◆ EXTRACTED ENTRIES:
-----

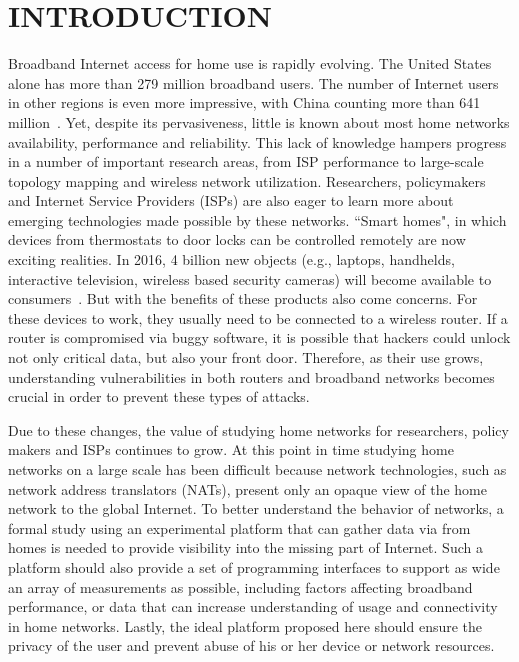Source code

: \chapter{INTRODUCTION}
\label{sec.introduction}
Broadband Internet access for home use is rapidly evolving. The United States
alone has more than 279 million broadband users. The number of Internet 
users in other regions is even more impressive, with China counting more 
than 641 million~\cite{asia}. Yet, despite its pervasiveness, little is 
known about most home networks availability, performance and reliability. This lack of knowledge hampers progress in a number of important research 
areas, from ISP performance to large-scale
topology mapping and wireless network utilization. Researchers, policymakers 
and Internet Service Providers (ISPs) are also eager to learn more about 
emerging technologies made possible by these networks. ``Smart homes", in 
which devices from thermostats to door locks can be controlled remotely are
 now exciting realities. In 2016, 4 billion new objects (e.g., laptops, 
handhelds, interactive television, wireless based security cameras) will 
become available to consumers~\cite{gartner}. But with the benefits of these 
products also come concerns. For these devices to work, they usually need to 
be connected to a wireless router. If a router is compromised via buggy 
software, it is possible that hackers could unlock not only critical data, 
but also your front door. Therefore, as their use grows, understanding 
vulnerabilities in both routers and broadband networks becomes crucial in 
order to prevent these types of attacks.

Due to these changes, the value of studying home networks for researchers, 
policy makers and ISPs continues to grow. At this point in time studying 
home networks on a large scale has been difficult because network 
technologies, such as network address translators (NATs), present only an 
opaque view of the home network to the global Internet. To better understand 
the behavior of networks, a formal study using an experimental platform that 
can gather data via from homes  is needed to provide visibility into the 
missing part of Internet. Such a platform should also provide a set of 
programming interfaces to support as wide an array of measurements as 
possible, including factors affecting broadband performance, or data that 
can increase understanding of usage and connectivity in home networks.
Lastly, the ideal platform proposed here should ensure the privacy of the 
user and prevent abuse of his or her device or network resources.

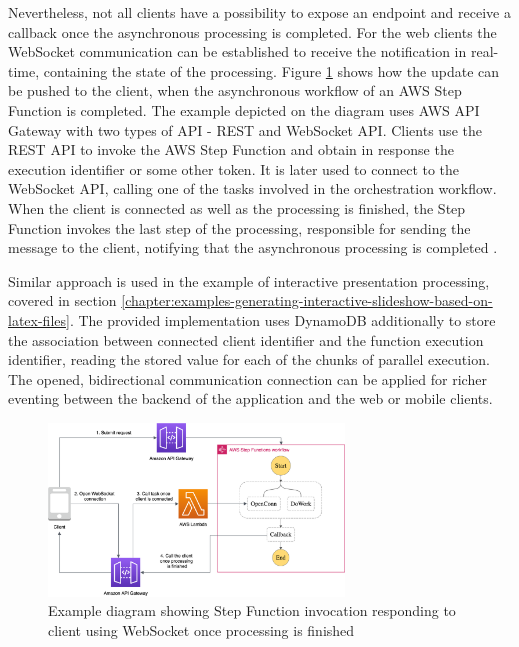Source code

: Nevertheless, not all clients have a possibility to expose an endpoint and receive a callback once the asynchronous processing is completed.
For the web clients the WebSocket communication can be established to receive the notification in real-time, containing the state of the processing.
Figure \ref{fig:pattern-async-step-function} shows how the update can be pushed to the client, when the asynchronous workflow of an AWS Step Function is completed.
The example depicted on the diagram uses AWS API Gateway with two types of API - REST and WebSocket API.
Clients use the REST API to invoke the AWS Step Function and obtain in response the execution identifier or some other token.
It is later used to connect to the WebSocket API, calling one of the tasks involved in the orchestration workflow.
When the client is connected as well as the processing is finished, the Step Function invokes the last step of the processing, responsible for sending the message to the client, notifying that the asynchronous processing is completed \cite{ServerlessAtScaleDesignPatternsAndOptimizations}.

Similar approach is used in the example of interactive presentation processing, covered in section \ref{chapter:examples-generating-interactive-slideshow-based-on-latex-files}.
The provided implementation uses DynamoDB additionally to store the association between connected client identifier and the function execution identifier, reading the stored value for each of the chunks of parallel execution.
The opened, bidirectional communication connection can be applied for richer eventing between the backend of the application and the web or mobile clients.

\begin{figure}[H]
   \centering
   \includegraphics[width=0.7\textwidth]{assets/04-serverless-for-web-apps/asyncStepFunction.png}
   \caption{Example diagram showing Step Function invocation responding to client using WebSocket once processing is finished}
   \label{fig:pattern-async-step-function}
\end{figure}

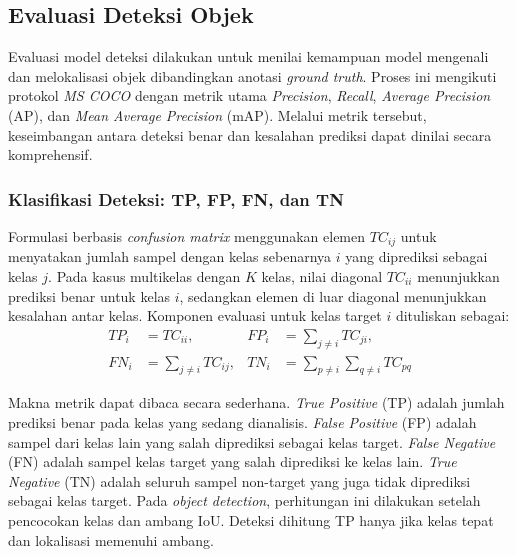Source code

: \subsection{Evaluasi Deteksi Objek}

Evaluasi model deteksi dilakukan untuk menilai kemampuan model mengenali dan
melokalisasi objek dibandingkan anotasi \textit{ground truth}. Proses ini
mengikuti protokol \textit{MS COCO} \cite{lin2014microsoft} dengan metrik
utama \textit{Precision}, \textit{Recall}, \textit{Average Precision} (AP),
dan \textit{Mean Average Precision} (mAP). Melalui metrik tersebut,
keseimbangan antara deteksi benar dan kesalahan prediksi dapat dinilai secara
komprehensif.

\subsubsection{Klasifikasi Deteksi: TP, FP, FN, dan TN}

Formulasi berbasis \textit{confusion matrix} menggunakan elemen $TC_{ij}$
untuk menyatakan jumlah sampel dengan kelas sebenarnya $i$ yang diprediksi
sebagai kelas $j$. Pada kasus multikelas dengan $K$ kelas, nilai diagonal
$TC_{ii}$ menunjukkan prediksi benar untuk kelas $i$, sedangkan elemen di luar
diagonal menunjukkan kesalahan antar kelas. Komponen evaluasi untuk kelas
target $i$ dituliskan sebagai:
\begin{equation}
\begin{aligned}
TP_i &= TC_{ii}, & FP_i &= \sum_{j \neq i} TC_{ji}, \\
FN_i &= \sum_{j \neq i} TC_{ij}, & TN_i &= \sum_{p \neq i} \sum_{q \neq i} TC_{pq}
\end{aligned}
\end{equation}

Makna metrik dapat dibaca secara sederhana. \textit{True Positive} (TP) adalah
jumlah prediksi benar pada kelas yang sedang dianalisis. \textit{False
Positive} (FP) adalah sampel dari kelas lain yang salah diprediksi sebagai
kelas target. \textit{False Negative} (FN) adalah sampel kelas target yang
salah diprediksi ke kelas lain. \textit{True Negative} (TN) adalah seluruh
sampel non-target yang juga tidak diprediksi sebagai kelas target. Pada
\textit{object detection}, perhitungan ini dilakukan setelah pencocokan kelas
dan ambang IoU. Deteksi dihitung TP hanya jika kelas tepat dan lokalisasi
memenuhi ambang.

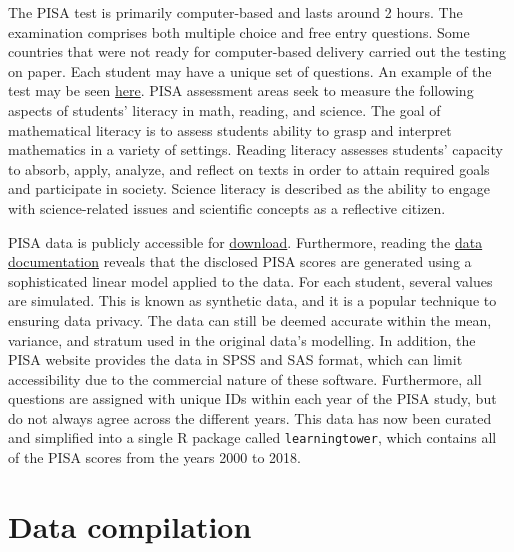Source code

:The PISA test is primarily computer-based and lasts around 2 hours. The
examination comprises both multiple choice and free entry questions.
Some countries that were not ready for computer-based delivery carried
out the testing on paper. Each student may have a unique set of
questions. An example of the test may be seen
\href{https://www.oecd.org/pisa/test/}{here}. PISA assessment areas seek
to measure the following aspects of students' literacy in math, reading,
and science. The goal of mathematical literacy is to assess students
ability to grasp and interpret mathematics in a variety of settings.
Reading literacy assesses students' capacity to absorb, apply, analyze,
and reflect on texts in order to attain required goals and participate
in society. Science literacy is described as the ability to engage with
science-related issues and scientific concepts as a reflective citizen.
\citep{test}

PISA data is publicly accessible for
\href{https://www.oecd.org/pisa/data/}{download}. Furthermore, reading
the
\href{https://www.oecd.org/pisa/data/pisa2018technicalreport/Ch.09-Scaling-PISA-Data.pdf}{data
documentation} reveals that the disclosed PISA scores are generated
using a sophisticated linear model applied to the data. For each
student, several values are simulated. \citep{scaling} This is known as
synthetic data, and it is a popular technique to ensuring data privacy.
The data can still be deemed accurate within the mean, variance, and
stratum used in the original data's modelling. In addition, the PISA
website provides the data in SPSS and SAS format, which can limit
accessibility due to the commercial nature of these software.
Furthermore, all questions are assigned with unique IDs within each year
of the PISA study, but do not always agree across the different years.
This data has now been curated and simplified into a single R package
called \texttt{learningtower}, which contains all of the PISA scores
from the years 2000 to 2018.

\hypertarget{data-compilation}{%
\section{Data compilation}\label{data-compilation}}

-----

◆ WHAT THE TASK ASKS:
From the opening line of the entries above to the line that holds "now exciting realities.", inclusive, reproduce each line exactly and omit any picture.

◆ TASK OUTPUT:
Source code

: \chapter{INTRODUCTION}
\label{sec.introduction}
Broadband Internet access for home use is rapidly evolving. The United States
alone has more than 279 million broadband users. The number of Internet 
users in other regions is even more impressive, with China counting more 
than 641 million~\cite{asia}. Yet, despite its pervasiveness, little is 
known about most home networks availability, performance and reliability. This lack of knowledge hampers progress in a number of important research 
areas, from ISP performance to large-scale
topology mapping and wireless network utilization. Researchers, policymakers 
and Internet Service Providers (ISPs) are also eager to learn more about 
emerging technologies made possible by these networks. ``Smart homes", in 
which devices from thermostats to door locks can be controlled remotely are
 now exciting realities. In 2016, 4 billion new objects (e.g., laptops, 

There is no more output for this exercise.